> [Instructions for the task] Search the data for the word "trim" and copy every line that contains it.

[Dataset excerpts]
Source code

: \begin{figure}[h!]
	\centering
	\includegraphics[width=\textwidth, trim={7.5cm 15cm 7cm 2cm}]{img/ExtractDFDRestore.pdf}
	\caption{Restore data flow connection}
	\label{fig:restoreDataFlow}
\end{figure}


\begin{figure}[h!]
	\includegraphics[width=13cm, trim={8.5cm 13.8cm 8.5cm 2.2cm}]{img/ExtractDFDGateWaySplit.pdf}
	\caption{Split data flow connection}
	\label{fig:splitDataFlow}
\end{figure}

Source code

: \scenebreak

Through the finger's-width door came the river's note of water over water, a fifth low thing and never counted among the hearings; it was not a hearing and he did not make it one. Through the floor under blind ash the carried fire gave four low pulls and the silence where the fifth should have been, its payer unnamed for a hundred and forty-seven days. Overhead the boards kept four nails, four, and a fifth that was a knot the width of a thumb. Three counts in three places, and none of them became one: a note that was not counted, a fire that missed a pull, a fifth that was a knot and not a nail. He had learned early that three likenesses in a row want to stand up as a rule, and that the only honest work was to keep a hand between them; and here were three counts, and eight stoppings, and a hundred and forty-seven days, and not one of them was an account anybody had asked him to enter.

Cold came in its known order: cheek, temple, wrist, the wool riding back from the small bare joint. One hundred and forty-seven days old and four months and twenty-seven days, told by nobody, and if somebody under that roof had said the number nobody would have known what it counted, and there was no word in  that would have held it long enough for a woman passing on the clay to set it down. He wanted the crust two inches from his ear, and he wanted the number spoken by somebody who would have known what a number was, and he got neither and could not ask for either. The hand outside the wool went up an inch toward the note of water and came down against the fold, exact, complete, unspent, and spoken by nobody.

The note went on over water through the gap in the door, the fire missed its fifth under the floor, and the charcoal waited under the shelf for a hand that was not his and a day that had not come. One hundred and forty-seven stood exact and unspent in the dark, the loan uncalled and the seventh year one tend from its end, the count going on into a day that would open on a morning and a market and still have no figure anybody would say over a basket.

> [Worked solution]
	\includegraphics[width=\textwidth, trim={7.5cm 15cm 7cm 2cm}]{img/ExtractDFDRestore.pdf}
	\includegraphics[width=13cm, trim={8.5cm 13.8cm 8.5cm 2.2cm}]{img/ExtractDFDGateWaySplit.pdf}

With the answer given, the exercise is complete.